_WORK INSTRUCTION_: Once you reach the line containing "Finally, the Final_Report" in the data below, restate each line word for word up to and including the one containing "Solution Homework 6".

════════════════

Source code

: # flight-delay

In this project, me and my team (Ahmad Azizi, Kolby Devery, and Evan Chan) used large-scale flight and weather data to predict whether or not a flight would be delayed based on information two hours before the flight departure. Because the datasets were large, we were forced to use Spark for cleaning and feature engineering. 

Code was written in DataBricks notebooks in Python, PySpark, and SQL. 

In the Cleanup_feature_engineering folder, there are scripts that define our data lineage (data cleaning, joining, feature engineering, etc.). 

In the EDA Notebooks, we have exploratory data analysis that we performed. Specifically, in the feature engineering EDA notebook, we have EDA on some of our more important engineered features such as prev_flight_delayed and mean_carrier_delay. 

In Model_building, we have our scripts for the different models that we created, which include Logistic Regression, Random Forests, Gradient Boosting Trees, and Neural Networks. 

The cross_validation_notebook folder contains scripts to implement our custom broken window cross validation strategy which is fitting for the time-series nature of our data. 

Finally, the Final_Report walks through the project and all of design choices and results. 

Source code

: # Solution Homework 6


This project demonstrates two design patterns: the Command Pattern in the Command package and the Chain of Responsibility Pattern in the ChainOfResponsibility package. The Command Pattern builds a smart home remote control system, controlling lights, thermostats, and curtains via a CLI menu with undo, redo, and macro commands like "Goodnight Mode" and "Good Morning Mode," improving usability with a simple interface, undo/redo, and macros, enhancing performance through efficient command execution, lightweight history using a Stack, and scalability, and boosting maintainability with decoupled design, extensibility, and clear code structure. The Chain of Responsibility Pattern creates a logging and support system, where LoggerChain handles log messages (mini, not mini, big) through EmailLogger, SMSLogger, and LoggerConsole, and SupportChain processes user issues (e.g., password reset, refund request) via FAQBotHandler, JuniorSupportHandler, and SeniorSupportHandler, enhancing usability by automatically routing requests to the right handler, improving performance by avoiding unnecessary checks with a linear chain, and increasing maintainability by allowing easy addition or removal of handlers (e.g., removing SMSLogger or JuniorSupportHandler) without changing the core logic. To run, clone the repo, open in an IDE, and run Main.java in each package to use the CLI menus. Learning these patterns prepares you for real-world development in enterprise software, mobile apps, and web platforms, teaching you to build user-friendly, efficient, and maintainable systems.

════════════════

_EXERCISE RESULT_:
Finally, the Final_Report walks through the project and all of design choices and results. 

Source code

: # Solution Homework 6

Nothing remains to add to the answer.